[CentOS] Does anyone use tcp wrappers (hosts.allow/hosts.deny) anymore?

Thu Mar 20 21:22:45 UTC 2014
Matthew Miller <mattdm at mattdm.org>

On Thu, Mar 20, 2014 at 06:14:56PM -0300, Fernando Cassia wrote:
> Please don't remove it. Why  this sudden idea in software circles that
> stuff that works properly needs to be removed for no reason whatsoever
> other than "it's old and we think nobody uses it". How do you know?.

Well, that's why I'm asking.

> IF IT AIN'T BROKEN, DON'T FIX IT. You might have heard of it.

Yes, I have heard of that.

But, are you actually using it? Do you need to?

There are real downsides to carrying unmaintained code forward.

Someone put forth the possibility of developing and maintaining a
maintaining a modern library implementing the same config files but with a
an updated codebase and better API, but no one has actually volunteered to
do that work. If you'd like to be that person, awesome.

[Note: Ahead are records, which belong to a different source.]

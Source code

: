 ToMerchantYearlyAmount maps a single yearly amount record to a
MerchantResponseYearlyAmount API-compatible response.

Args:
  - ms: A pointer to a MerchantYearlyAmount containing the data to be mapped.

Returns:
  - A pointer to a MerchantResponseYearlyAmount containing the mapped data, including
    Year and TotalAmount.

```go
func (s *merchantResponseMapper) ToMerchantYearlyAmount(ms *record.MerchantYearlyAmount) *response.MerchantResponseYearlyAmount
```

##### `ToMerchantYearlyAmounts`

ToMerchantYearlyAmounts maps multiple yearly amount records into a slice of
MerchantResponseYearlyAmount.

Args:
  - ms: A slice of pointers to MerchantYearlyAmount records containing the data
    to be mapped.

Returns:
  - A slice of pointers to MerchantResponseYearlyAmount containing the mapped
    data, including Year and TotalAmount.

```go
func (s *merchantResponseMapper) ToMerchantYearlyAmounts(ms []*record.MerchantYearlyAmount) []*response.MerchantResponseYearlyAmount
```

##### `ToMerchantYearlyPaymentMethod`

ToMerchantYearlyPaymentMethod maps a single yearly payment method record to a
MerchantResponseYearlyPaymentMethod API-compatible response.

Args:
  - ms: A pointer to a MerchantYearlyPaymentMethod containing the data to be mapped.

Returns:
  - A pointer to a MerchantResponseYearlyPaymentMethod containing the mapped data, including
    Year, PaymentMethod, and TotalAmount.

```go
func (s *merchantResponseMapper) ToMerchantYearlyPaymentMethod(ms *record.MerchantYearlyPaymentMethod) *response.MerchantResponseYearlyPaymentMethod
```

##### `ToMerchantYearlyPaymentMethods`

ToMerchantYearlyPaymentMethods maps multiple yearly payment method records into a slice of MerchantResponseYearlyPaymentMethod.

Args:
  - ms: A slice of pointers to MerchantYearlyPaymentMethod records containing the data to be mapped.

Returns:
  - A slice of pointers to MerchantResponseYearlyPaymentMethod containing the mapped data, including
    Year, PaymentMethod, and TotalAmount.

> Fail2ban is one piece of software which interfaces with tcp wrappers.
> v0.9.0 just out
> http://www.fail2ban.org/wiki/index.php/Main_Page

Yes, and know for sure people use that -- I do, for example. But I use it to
manipulate IP tables, which is more secure and less fragile than the
hosts.deny action (it's always a bit scary when configuration files are
edited by a program!). Because it is actively maintained upstream, there's
even support for new things like firewalld.

On the other hand, people using unmaintained solutions like DenyHosts would
have to migrate.


-- 
Matthew Miller           mattdm at mattdm.org          <http://mattdm.org/>